'We don't want to teach little kids': Grades R to 3 teachers

24 July 2011 - 03:31
By PREGA GOVENDER

The country's universities are investigating why African school-leavers do not want to teach children aged between five and nine.

Teaching grades R to 3 - according to academic experts in the field - is seen as a low-paying job akin to baby-sitting.

Universities this week said African trainee teachers were opting to teach high school pupils, instead of their younger counterparts.

Professor Maureen Robinson, dean of education at Cape Peninsula University of Technology, said African students perceived foundation-phase teaching to be a low-status career.

"There's not sufficient recognition of the intellectual challenges associated with such a position. It's actually a very demanding degree."

A snap survey at four universities by the Sunday Times found that only 15 out of the 324 teachers who graduated with a teaching degree specialising in the foundation phase were African.

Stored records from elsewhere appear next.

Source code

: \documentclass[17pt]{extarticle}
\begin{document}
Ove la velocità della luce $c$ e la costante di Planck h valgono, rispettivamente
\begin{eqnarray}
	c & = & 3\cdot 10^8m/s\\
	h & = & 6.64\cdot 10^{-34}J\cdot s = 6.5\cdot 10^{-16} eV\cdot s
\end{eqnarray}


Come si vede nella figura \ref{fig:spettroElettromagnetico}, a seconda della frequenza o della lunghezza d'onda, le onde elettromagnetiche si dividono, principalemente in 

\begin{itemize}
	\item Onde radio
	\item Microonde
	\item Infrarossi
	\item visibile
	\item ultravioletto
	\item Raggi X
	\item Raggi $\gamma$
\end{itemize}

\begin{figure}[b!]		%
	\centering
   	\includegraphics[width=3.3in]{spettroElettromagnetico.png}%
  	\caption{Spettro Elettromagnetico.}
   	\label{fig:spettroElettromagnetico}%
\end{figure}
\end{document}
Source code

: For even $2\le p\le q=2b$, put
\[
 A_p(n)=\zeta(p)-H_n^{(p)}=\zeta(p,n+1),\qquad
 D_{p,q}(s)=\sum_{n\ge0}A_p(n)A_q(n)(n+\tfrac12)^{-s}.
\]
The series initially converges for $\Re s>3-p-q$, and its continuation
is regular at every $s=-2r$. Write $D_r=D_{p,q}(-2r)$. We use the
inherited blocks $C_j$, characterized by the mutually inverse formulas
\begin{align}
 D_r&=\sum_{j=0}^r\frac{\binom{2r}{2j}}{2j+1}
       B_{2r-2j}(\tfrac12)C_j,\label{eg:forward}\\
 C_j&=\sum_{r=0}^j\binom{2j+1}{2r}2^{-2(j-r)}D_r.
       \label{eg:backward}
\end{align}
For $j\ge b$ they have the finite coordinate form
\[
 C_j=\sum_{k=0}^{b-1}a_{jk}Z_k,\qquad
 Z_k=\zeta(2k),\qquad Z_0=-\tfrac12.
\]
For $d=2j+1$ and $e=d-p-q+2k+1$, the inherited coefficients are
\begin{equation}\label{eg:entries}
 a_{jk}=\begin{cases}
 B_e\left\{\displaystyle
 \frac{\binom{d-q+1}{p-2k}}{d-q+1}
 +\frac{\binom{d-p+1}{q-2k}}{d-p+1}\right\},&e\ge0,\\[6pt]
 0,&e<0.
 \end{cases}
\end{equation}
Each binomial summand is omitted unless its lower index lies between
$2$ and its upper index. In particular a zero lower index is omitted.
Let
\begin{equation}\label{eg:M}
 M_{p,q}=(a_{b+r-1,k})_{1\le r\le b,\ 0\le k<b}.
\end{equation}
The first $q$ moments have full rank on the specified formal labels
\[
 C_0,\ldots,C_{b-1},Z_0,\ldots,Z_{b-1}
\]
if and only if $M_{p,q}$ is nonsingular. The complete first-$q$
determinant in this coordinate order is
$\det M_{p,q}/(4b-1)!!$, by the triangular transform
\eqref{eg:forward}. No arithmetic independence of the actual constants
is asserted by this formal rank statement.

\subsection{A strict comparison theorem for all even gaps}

Dr Zuki Gwekwa, a lecturer in Xhosa at Cape Peninsula University of Technology, said the black community had always viewed those teaching young children as being "stupid" because they taught children how to count and read.

"It was not seen as part of education, but viewed as kindergarten or a place where you could send your children while you were at work - and that perception is still there."

Gwekwa said it was a cause for concern that so few African students were graduating in the foundation phase because mother-tongue education was official policy in grades R to 3.

"When our pupils get to grade 6, they do badly because they have no foundation. Our grade R to 3 pupils are being taught in English, and we need people who can teach in African languages," she said.

In a bid to boost the low numbers, all foundation-phase teachers would be expected to have a conversational command of an African language within the next few years.

This forms part of new requirements for teacher qualifications gazetted this week.

According to a document of the Department of Higher Education and Training, 1275 students were expected to have graduated in foundation-phase teaching at the end of 2009. Only 168 were African students.

The shortage is being described as "close to a national crisis" and is being addressed through an initiative by the departments of higher education and basic education.

Part of a three-year programme funded by the European Union to the tune of R141-million, the initiative seeks to improve the status and image of teaching young children.

From next year, at least 200 African pupils from rural areas will be offered bursaries, worth R60-million over four years, to specialise in foundation-phase teaching.

The programme also aims to increase the number of universities that offer the foundation-phase degree from 14 to 20 institutions by 2014.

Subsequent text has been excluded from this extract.